Kicking it in Karachi

The next day, I headed to the airport in Lahore and flew to Karachi, the largest city in Pakistan and the twelfth largest in the world. I only had a short amount of time to see Karachi, as later that evening I would be flying off to Djibouti, on the horn of Africa.

Welcome to Karachi, my final stop in Pakistan.

My original plan had been to fly from Lahore directly to Djibouti, but that flight was canceled around the time that I left Islamabad. I had to change my schedule on short notice, and I noticed that flights from Karachi to Djibouti were much better than the ones from Lahore, so I decided to take that flight instead. This change allowed me the opportunity to visit the industrial and financial center of Pakistan.

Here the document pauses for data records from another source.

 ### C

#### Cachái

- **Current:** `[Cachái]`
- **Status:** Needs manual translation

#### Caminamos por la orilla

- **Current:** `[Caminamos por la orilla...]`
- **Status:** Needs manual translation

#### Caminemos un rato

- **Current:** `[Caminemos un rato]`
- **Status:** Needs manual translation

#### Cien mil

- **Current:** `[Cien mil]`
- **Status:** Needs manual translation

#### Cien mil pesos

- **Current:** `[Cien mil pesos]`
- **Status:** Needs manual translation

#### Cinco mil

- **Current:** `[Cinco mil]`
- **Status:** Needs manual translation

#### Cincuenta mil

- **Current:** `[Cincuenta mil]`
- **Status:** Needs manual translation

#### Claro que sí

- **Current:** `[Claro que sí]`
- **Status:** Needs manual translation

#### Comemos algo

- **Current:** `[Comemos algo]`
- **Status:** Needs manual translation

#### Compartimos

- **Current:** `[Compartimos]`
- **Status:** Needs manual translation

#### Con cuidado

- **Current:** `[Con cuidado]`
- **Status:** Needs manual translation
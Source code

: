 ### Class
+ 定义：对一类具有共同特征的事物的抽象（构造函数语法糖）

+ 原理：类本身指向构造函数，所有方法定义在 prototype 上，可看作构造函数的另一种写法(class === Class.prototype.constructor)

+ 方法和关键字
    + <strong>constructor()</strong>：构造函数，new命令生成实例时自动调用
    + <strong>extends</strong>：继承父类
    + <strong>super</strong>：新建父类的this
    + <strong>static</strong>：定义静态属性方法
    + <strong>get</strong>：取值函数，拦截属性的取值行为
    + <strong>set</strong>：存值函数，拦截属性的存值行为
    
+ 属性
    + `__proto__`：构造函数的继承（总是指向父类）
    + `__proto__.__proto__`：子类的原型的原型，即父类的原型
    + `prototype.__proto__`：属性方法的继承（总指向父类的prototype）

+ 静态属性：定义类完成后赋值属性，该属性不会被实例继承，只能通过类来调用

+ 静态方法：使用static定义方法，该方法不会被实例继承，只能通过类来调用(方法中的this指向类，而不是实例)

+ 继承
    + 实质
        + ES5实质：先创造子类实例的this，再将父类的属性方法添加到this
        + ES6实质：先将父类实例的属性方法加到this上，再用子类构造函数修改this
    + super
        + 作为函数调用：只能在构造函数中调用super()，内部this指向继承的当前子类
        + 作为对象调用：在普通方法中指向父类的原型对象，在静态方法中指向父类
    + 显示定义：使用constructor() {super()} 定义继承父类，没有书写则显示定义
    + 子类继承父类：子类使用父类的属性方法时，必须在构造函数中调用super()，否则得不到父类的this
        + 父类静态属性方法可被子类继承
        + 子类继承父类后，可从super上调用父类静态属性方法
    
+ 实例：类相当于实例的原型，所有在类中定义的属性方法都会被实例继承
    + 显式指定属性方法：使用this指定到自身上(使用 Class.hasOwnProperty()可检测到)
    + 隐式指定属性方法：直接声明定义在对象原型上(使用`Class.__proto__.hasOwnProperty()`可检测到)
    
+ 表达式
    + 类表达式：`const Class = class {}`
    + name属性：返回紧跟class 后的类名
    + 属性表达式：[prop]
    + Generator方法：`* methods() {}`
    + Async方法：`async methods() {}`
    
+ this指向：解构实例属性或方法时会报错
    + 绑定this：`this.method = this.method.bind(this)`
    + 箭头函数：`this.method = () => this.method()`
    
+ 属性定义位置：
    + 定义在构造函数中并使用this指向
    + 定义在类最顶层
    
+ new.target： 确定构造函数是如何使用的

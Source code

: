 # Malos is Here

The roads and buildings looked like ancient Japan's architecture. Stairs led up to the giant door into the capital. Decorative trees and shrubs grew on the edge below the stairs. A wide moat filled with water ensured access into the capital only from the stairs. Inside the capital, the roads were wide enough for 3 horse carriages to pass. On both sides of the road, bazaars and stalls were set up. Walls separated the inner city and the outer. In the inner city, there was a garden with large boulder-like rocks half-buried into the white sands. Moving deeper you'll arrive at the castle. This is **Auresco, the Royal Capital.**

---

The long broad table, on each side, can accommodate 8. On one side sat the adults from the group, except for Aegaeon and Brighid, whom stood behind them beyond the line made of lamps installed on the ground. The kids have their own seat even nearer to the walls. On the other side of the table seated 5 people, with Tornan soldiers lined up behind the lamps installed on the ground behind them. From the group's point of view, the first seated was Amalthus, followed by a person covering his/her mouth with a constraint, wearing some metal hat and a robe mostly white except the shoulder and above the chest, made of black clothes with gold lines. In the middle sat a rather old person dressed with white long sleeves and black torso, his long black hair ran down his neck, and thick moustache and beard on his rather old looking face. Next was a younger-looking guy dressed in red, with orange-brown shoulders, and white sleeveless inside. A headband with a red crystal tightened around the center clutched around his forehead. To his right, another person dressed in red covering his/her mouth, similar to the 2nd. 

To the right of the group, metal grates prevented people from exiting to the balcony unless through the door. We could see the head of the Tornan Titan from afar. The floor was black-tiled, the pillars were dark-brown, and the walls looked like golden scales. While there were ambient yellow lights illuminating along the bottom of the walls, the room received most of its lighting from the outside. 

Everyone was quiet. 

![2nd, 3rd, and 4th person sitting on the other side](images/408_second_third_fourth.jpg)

Karachi is certainly not the most beautiful part of Pakistan, but it was interesting to see.

The first thing I noticed upon landing is that the landscape was drastically different than anything else I had seen in Pakistan so far. I enjoyed a day tour of Karachi, where I saw many things both modern and ancient.

The Mohatta Palace, built in 1927, is now a museum and one of Karachi’s famous landmarks.

I checked out some buildings that dated back to the British colonial period, plus I saw a big tomb, an old library, and a big domed mosque.

Masjid-e-Tooba, the famous dome mosque of Karachi

I also visited a beach in Karachi, which was very dirty and not that nice, but it was full of people. There were people trying to offer me camel rides, and tons of people trying to swim even though they didn’t know how to.

Sundown over the industrial city of Karachi

There was quite a lot of activity going on at the beach, but it wasn’t a nice place that I’d want to return to.

A somewhat chaotic, very crowded sunset at the beach

I enjoyed a good lunch and a nice seaside dinner there in Karachi, and later briefly met up with Philipp’s friend before getting dropped off back at the airport. I spent about half an hour at Philipp’s friend’s very fancy villa. His friend is an entrepreneur who is bringing German supermarkets to Pakistan. We had a brief chat, and I enjoyed seeing how wealthy Pakistanis could live with butlers in amazing villas.

Enjoying my last dinner in Pakistan by the sea

After meeting Philipp’s friend, I went to the airport where I flew from Karachi through Sharjah (in the UAE) to Djibouti and Hargeisa in Somaliland. They gave me a hard time at the airport because I was coming from Pakistan, which they were concerned had some kind of variant of the coronavirus. I almost had to go into quarantine for two weeks in Somaliland, but that is a story for a different day.

Ready to begin my next adventure in Somaliland!